# Cryptomator Installation Verification Guide

## 🔐 Verify Before Installing

**ALWAYS verify cryptographic signatures and checksums before installing security software!**

### Step 1: Download Files

Download both the .deb package AND the .asc signature file from:
https://github.com/cryptomator/cryptomator/releases

Example for version 1.18.0:
```bash
wget https://github.com/cryptomator/cryptomator/releases/download/1.18.0/cryptomator_1.18.0-0ppa1_amd64.deb
wget https://github.com/cryptomator/cryptomator/releases/download/1.18.0/cryptomator_1.18.0-0ppa1_amd64.deb.asc
```

### Step 2: Import Cryptomator GPG Key

```bash
# Import the official Cryptomator release key
gpg --keyserver keyserver.ubuntu.com --recv-keys 615D449FE6E6A235

# Verify the fingerprint matches official:
gpg --fingerprint 58117AFA1F85B3EEC154677D615D449FE6E6A235
```

**Expected fingerprint:**
```
5811 7AFA 1F85 B3EE C154  677D 615D 449F E6E6 A235
```

**If the fingerprint doesn't match, DO NOT INSTALL!**

### Step 3: Verify SHA256 Checksum

Get the SHA256 from the GitHub release page, then verify:

```bash
sha256sum -c <<< "9fcb87e21ef563820930fdc42daff6d0c9c1b1d7b8b6e8ab6d47c8d7fdee625d cryptomator_1.18.0-0ppa1_amd64.deb"
```

Expected output:
```
cryptomator_1.18.0-0ppa1_amd64.deb: OK
```

### Step 4: Verify GPG Signature

```bash
gpg --verify cryptomator_1.18.0-0ppa1_amd64.deb.asc cryptomator_1.18.0-0ppa1_amd64.deb
```

Expected output:
```
gpg: Good signature from "Cryptobot <releases@cryptomator.org>" [unknown]
```

**The "unknown" trust is fine** - it just means you haven't personally signed their key.
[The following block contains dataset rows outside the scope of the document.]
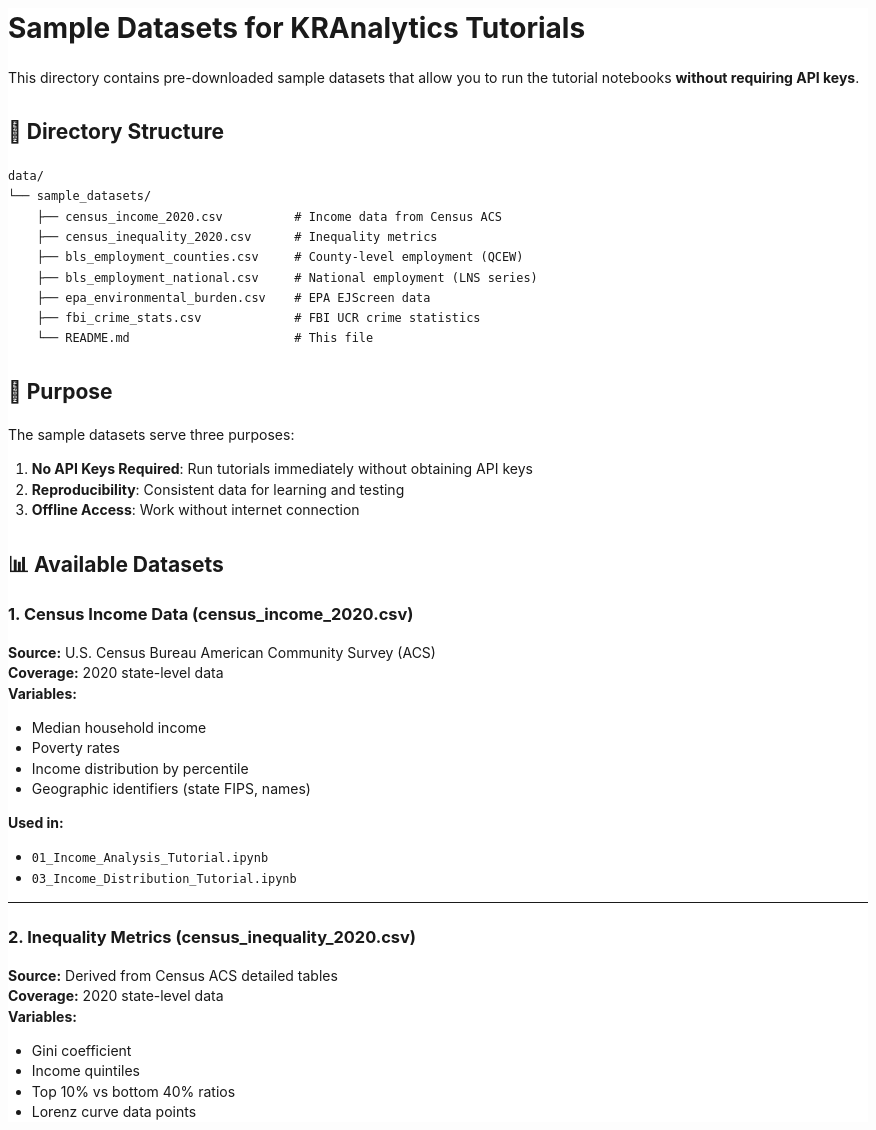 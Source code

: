 # Sample Datasets for KRAnalytics Tutorials

This directory contains pre-downloaded sample datasets that allow you to run the tutorial notebooks **without requiring API keys**.

## 📁 Directory Structure

```
data/
└── sample_datasets/
    ├── census_income_2020.csv          # Income data from Census ACS
    ├── census_inequality_2020.csv      # Inequality metrics
    ├── bls_employment_counties.csv     # County-level employment (QCEW)
    ├── bls_employment_national.csv     # National employment (LNS series)
    ├── epa_environmental_burden.csv    # EPA EJScreen data
    ├── fbi_crime_stats.csv             # FBI UCR crime statistics
    └── README.md                       # This file
```

## 🎯 Purpose

The sample datasets serve three purposes:

1. **No API Keys Required**: Run tutorials immediately without obtaining API keys
2. **Reproducibility**: Consistent data for learning and testing
3. **Offline Access**: Work without internet connection

## 📊 Available Datasets

### 1. Census Income Data (census_income_2020.csv)
**Source:** U.S. Census Bureau American Community Survey (ACS)  
**Coverage:** 2020 state-level data  
**Variables:**
- Median household income
- Poverty rates
- Income distribution by percentile
- Geographic identifiers (state FIPS, names)

**Used in:**
- `01_Income_Analysis_Tutorial.ipynb`
- `03_Income_Distribution_Tutorial.ipynb`

---

### 2. Inequality Metrics (census_inequality_2020.csv)
**Source:** Derived from Census ACS detailed tables  
**Coverage:** 2020 state-level data  
**Variables:**
- Gini coefficient
- Income quintiles
- Top 10% vs bottom 40% ratios
- Lorenz curve data points
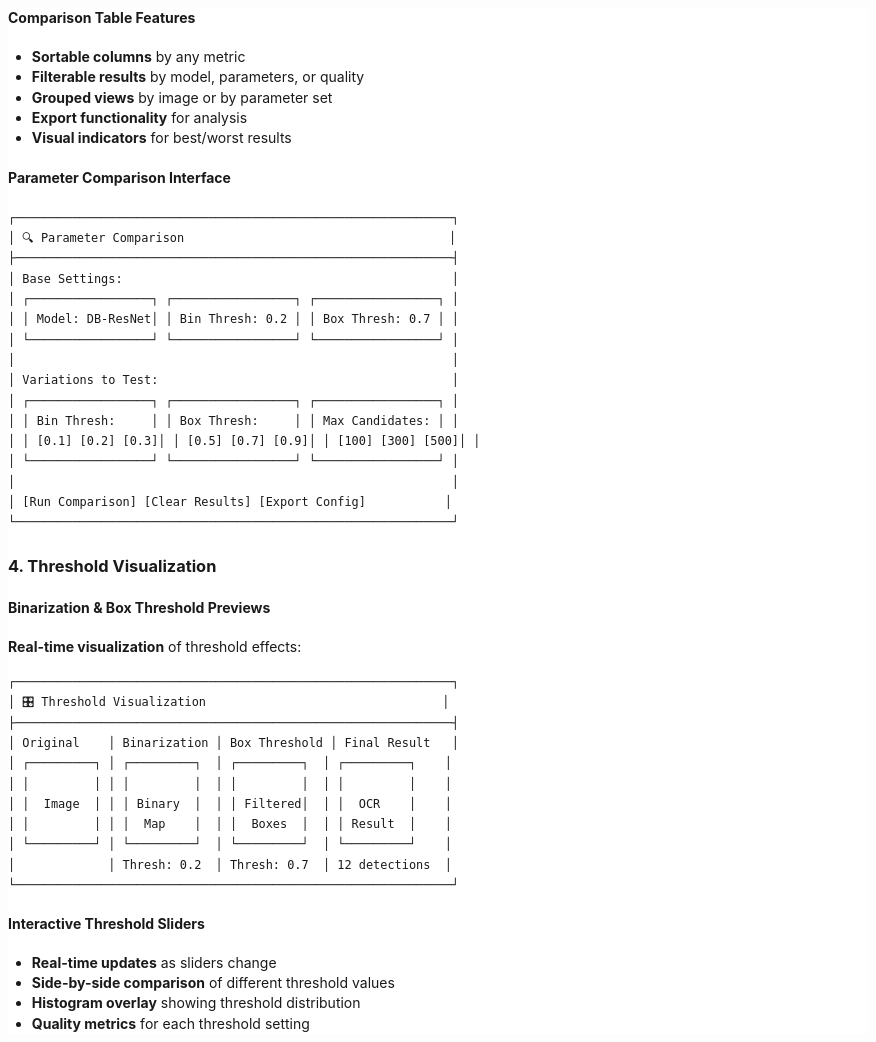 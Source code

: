 #### Comparison Table Features
- **Sortable columns** by any metric
- **Filterable results** by model, parameters, or quality
- **Grouped views** by image or by parameter set
- **Export functionality** for analysis
- **Visual indicators** for best/worst results

#### Parameter Comparison Interface
```
┌─────────────────────────────────────────────────────────────┐
│ 🔍 Parameter Comparison                                     │
├─────────────────────────────────────────────────────────────┤
│ Base Settings:                                              │
│ ┌─────────────────┐ ┌─────────────────┐ ┌─────────────────┐ │
│ │ Model: DB-ResNet│ │ Bin Thresh: 0.2 │ │ Box Thresh: 0.7 │ │
│ └─────────────────┘ └─────────────────┘ └─────────────────┘ │
│                                                             │
│ Variations to Test:                                         │
│ ┌─────────────────┐ ┌─────────────────┐ ┌─────────────────┐ │
│ │ Bin Thresh:     │ │ Box Thresh:     │ │ Max Candidates: │ │
│ │ [0.1] [0.2] [0.3]│ │ [0.5] [0.7] [0.9]│ │ [100] [300] [500]│ │
│ └─────────────────┘ └─────────────────┘ └─────────────────┘ │
│                                                             │
│ [Run Comparison] [Clear Results] [Export Config]           │
└─────────────────────────────────────────────────────────────┘
```

### 4. Threshold Visualization

#### Binarization & Box Threshold Previews
**Real-time visualization** of threshold effects:

```
┌─────────────────────────────────────────────────────────────┐
│ 🎛️ Threshold Visualization                                 │
├─────────────────────────────────────────────────────────────┤
│ Original    │ Binarization │ Box Threshold │ Final Result   │
│ ┌─────────┐ │ ┌─────────┐  │ ┌─────────┐  │ ┌─────────┐    │
│ │         │ │ │         │  │ │         │  │ │         │    │
│ │  Image  │ │ │ Binary  │  │ │ Filtered│  │ │  OCR    │    │
│ │         │ │ │  Map    │  │ │  Boxes  │  │ │ Result  │    │
│ └─────────┘ │ └─────────┘  │ └─────────┘  │ └─────────┘    │
│             │ Thresh: 0.2  │ Thresh: 0.7  │ 12 detections  │
└─────────────────────────────────────────────────────────────┘
```

#### Interactive Threshold Sliders
- **Real-time updates** as sliders change
- **Side-by-side comparison** of different threshold values
- **Histogram overlay** showing threshold distribution
- **Quality metrics** for each threshold setting

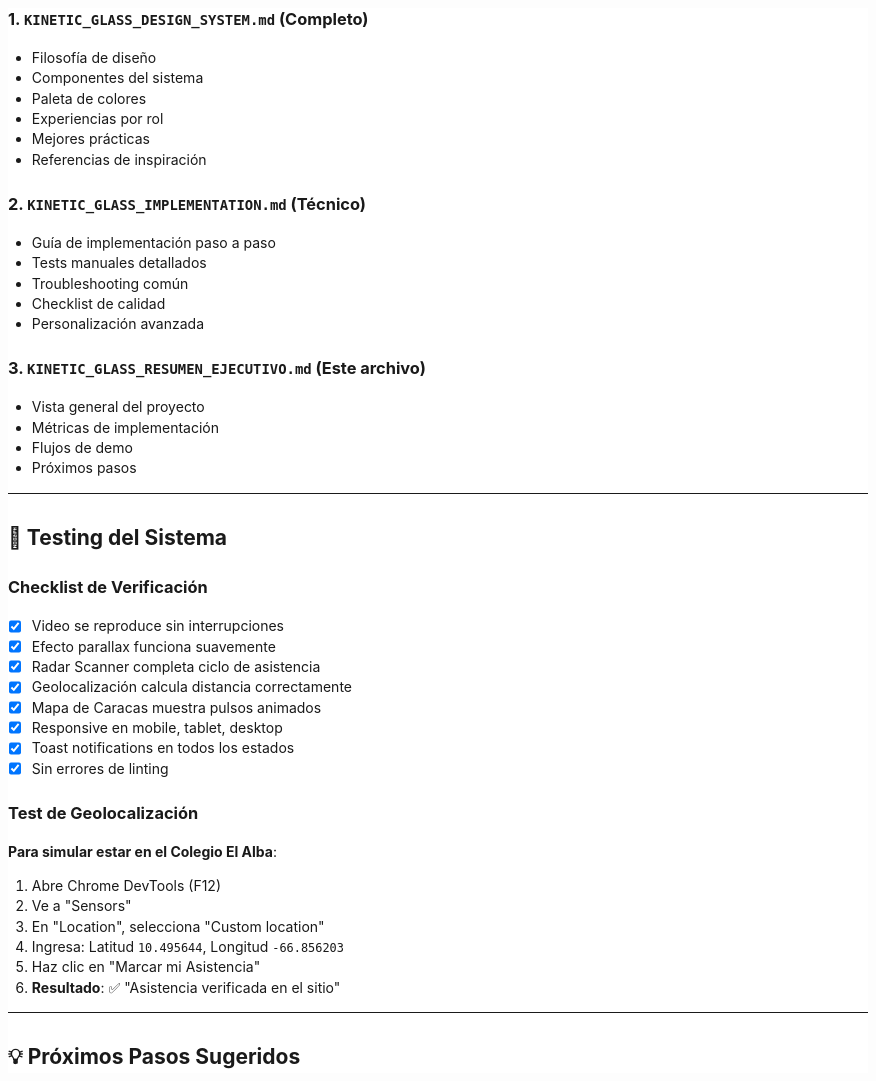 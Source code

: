 ### 1. **`KINETIC_GLASS_DESIGN_SYSTEM.md`** (Completo)
- Filosofía de diseño
- Componentes del sistema
- Paleta de colores
- Experiencias por rol
- Mejores prácticas
- Referencias de inspiración

### 2. **`KINETIC_GLASS_IMPLEMENTATION.md`** (Técnico)
- Guía de implementación paso a paso
- Tests manuales detallados
- Troubleshooting común
- Checklist de calidad
- Personalización avanzada

### 3. **`KINETIC_GLASS_RESUMEN_EJECUTIVO.md`** (Este archivo)
- Vista general del proyecto
- Métricas de implementación
- Flujos de demo
- Próximos pasos

---

## 🐛 Testing del Sistema

### Checklist de Verificación
- [x] Video se reproduce sin interrupciones
- [x] Efecto parallax funciona suavemente
- [x] Radar Scanner completa ciclo de asistencia
- [x] Geolocalización calcula distancia correctamente
- [x] Mapa de Caracas muestra pulsos animados
- [x] Responsive en mobile, tablet, desktop
- [x] Toast notifications en todos los estados
- [x] Sin errores de linting

### Test de Geolocalización

**Para simular estar en el Colegio El Alba**:
1. Abre Chrome DevTools (F12)
2. Ve a "Sensors"
3. En "Location", selecciona "Custom location"
4. Ingresa: Latitud `10.495644`, Longitud `-66.856203`
5. Haz clic en "Marcar mi Asistencia"
6. **Resultado**: ✅ "Asistencia verificada en el sitio"

---

## 💡 Próximos Pasos Sugeridos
The important parts:
- ✅ "Good signature"
- ✅ Fingerprint matches official
- ✅ Signature date is reasonable (not from years ago)

### Step 5: Install

```bash
sudo dpkg -i cryptomator_1.18.0-0ppa1_amd64.deb
```

## 🚨 Red Flags (DO NOT INSTALL if you see these)

- ❌ Fingerprint mismatch
- ❌ "BAD signature"
- ❌ "No public key" (key import failed)
- ❌ Checksum mismatch
- ❌ Can't download .asc file (unsigned package)

## 📖 Official Resources

- Release Downloads: https://github.com/cryptomator/cryptomator/releases
- GPG Key Info: https://github.com/cryptomator/cryptomator/blob/develop/GPG-KEY.md
- Security Advisory: https://cryptomator.org/security/

## ✅ Verification Example (Real Output)

```
❯ sha256sum -c <<< "9fcb87e21ef563820930fdc42daff6d0c9c1b1d7b8b6e8ab6d47c8d7fdee625d cryptomator_1.18.0-0ppa1_amd64.deb"
cryptomator_1.18.0-0ppa1_amd64.deb: OK

❯ gpg --fingerprint 58117AFA1F85B3EEC154677D615D449FE6E6A235
pub   rsa4096 2020-08-18 [SC] [expires: 2031-01-01]
      5811 7AFA 1F85 B3EE C154  677D 615D 449F E6E6 A235
uid           [ unknown] Cryptobot <releases@cryptomator.org>

❯ gpg --verify cryptomator_1.18.0-0ppa1_amd64.deb.asc cryptomator_1.18.0-0ppa1_amd64.deb
gpg: Signature made Wed 12 Nov 2025 09:29:25 AM MST
gpg:                using RSA key 58117AFA1F85B3EEC154677D615D449FE6E6A235
gpg: Good signature from "Cryptobot <releases@cryptomator.org>" [unknown]
gpg: WARNING: This key is not certified with a trusted signature!
gpg:          There is no indication that the signature belongs to the owner.
Primary key fingerprint: 5811 7AFA 1F85 B3EE C154  677D 615D 449F E6E6 A235
```

✅ All checks passed - safe to install!

---

**Remember**: This verification process protects you from:
- Corrupted downloads
- Man-in-the-middle attacks
- Compromised mirrors
- Trojanized packages